I cannot thank you enough :)

@tyfoodsforthought 4 жыл бұрын

Extremely helpful. Thank you!

@brucelau6929 7 жыл бұрын

I loves this lecture.

@slashpl8800 7 жыл бұрын

Fantastic lecture, thanks!

@vaishali_ramsri 8 жыл бұрын

Excellent Lecture !

@mark_larsen 3 жыл бұрын

Wow actually so helpful!

@uVeVentrue 6 жыл бұрын

I feel like a ninja backpro.

@M0481 6 жыл бұрын

Loved this, thanks a lot!

@rohan1427 5 жыл бұрын

Great lecture :)

@quishzhu 2 жыл бұрын

Grazie!

@shobhitashah1929 4 жыл бұрын

Nice video Sir

@eduardtsuranov712 2 жыл бұрын

ty very much!!!

@owaisiqbal4160 4 жыл бұрын

Link for COVNETS demo: cs.stanford.edu/people/karpathy/convnetjs/demo/classify2d.html

@memojedi 6 жыл бұрын

bravo!

@jiminxiao1779 9 жыл бұрын

quite cool.

@jklasfjkl 3 жыл бұрын

amazing

@alexanderskusnov5119 3 жыл бұрын

It's a bad decision to use small L in names l1 etc. Bad font does it like big i and 1.

@xuanbole5906 7 жыл бұрын

Thank you!

@SiD-hq2fo 6 ай бұрын

hey internet, i was here

@HolmesPatrick 9 жыл бұрын

awesome

@pravachanpatra4012 Жыл бұрын

28:00

@StanislavOssovsky 5 жыл бұрын

Someone please help. I am a pianist, so my math is weak, I know I am stupid, but... The derivative of (x+y)... If I do an implicit differentiation, it turns out: (x+y)=3-> d(x+y)/dx=d3/dx-> d(x+y)/dx=0-> 1+1*(dy/dx)=0-> dy/dx=-1 And the result must be a positive 1! Where is my mistake? Please someone point out.
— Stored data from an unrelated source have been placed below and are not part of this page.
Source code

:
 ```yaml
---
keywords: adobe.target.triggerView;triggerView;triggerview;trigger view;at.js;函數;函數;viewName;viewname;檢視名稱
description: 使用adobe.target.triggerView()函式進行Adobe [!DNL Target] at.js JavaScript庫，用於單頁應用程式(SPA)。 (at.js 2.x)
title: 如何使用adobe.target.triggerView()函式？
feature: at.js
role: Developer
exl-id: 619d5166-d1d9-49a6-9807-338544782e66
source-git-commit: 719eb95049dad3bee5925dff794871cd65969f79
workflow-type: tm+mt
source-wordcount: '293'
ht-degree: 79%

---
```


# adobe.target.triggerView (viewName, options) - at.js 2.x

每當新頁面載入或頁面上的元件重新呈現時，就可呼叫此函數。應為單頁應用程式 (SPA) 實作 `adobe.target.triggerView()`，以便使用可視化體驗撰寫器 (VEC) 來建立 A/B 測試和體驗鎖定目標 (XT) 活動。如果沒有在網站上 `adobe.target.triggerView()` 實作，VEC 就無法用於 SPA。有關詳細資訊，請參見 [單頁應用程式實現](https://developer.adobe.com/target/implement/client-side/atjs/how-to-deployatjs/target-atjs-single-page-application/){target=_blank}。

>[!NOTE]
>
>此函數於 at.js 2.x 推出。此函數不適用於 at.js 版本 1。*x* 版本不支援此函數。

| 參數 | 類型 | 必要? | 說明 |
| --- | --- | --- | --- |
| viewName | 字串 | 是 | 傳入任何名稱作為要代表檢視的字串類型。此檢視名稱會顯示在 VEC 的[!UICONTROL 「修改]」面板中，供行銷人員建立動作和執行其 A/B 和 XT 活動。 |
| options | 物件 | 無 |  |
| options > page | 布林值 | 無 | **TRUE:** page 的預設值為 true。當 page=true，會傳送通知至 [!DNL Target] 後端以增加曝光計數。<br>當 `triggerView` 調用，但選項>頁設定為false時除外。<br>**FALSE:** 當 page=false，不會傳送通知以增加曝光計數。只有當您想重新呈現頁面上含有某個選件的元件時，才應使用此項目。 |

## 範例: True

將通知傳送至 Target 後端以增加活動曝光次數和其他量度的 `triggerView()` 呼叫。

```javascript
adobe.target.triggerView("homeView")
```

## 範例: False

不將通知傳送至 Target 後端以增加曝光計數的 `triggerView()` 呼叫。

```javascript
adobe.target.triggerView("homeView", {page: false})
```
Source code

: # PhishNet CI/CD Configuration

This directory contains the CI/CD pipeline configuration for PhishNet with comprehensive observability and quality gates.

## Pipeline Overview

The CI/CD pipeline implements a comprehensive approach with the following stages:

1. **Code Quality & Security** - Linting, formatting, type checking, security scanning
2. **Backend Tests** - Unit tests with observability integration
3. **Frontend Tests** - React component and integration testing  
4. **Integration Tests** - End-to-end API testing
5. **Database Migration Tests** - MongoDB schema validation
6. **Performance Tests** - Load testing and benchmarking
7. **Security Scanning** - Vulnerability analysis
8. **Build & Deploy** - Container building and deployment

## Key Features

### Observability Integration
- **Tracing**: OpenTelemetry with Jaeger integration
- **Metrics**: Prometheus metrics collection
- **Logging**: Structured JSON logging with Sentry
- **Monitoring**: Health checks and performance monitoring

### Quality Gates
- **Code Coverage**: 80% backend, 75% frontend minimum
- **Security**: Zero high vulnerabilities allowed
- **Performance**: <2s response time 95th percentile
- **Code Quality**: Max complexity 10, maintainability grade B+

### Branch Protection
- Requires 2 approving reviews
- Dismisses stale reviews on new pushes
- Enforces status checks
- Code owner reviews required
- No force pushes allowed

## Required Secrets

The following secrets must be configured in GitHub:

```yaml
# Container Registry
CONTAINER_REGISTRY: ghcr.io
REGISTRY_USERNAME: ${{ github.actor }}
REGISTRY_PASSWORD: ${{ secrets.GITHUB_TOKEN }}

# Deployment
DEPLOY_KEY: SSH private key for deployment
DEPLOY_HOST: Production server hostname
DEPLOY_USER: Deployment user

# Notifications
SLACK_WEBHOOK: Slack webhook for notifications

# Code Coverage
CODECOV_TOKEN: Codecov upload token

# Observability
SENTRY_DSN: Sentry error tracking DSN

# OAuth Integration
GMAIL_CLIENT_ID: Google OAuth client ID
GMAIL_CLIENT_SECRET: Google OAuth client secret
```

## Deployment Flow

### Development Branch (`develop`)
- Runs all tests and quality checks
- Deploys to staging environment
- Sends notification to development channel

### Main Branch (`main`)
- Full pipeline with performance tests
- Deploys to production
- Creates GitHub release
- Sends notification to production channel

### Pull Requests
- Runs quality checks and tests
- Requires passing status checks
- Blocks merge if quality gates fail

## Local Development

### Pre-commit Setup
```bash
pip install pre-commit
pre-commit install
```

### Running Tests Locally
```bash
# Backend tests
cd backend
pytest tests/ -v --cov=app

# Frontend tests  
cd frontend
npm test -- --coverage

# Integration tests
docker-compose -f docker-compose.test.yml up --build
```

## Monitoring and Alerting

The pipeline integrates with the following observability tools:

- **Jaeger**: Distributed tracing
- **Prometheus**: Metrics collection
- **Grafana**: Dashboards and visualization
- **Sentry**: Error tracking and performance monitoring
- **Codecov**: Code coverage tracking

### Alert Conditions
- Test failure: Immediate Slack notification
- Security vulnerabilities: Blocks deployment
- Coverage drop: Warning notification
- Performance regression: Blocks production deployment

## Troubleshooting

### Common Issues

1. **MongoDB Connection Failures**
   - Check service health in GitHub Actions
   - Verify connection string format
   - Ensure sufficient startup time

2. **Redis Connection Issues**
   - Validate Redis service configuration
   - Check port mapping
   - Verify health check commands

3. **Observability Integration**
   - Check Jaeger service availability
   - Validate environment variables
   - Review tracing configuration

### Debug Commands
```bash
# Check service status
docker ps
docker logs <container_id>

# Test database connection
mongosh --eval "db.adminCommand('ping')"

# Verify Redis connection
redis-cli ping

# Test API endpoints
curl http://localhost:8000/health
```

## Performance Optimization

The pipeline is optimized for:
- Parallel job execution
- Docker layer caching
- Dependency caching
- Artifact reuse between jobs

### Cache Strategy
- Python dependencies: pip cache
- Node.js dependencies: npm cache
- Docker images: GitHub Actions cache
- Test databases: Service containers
@channelforwhat 3 ай бұрын

@14:47

@theVSORIGINALs 3 жыл бұрын

is he speaking too fast or the vdo is fast forwarded

@frodestr 7 жыл бұрын

Good lecture, but not a good idea to teach the next generation of data scientists that (in this case, Python) code should have no comments and maximum terseness.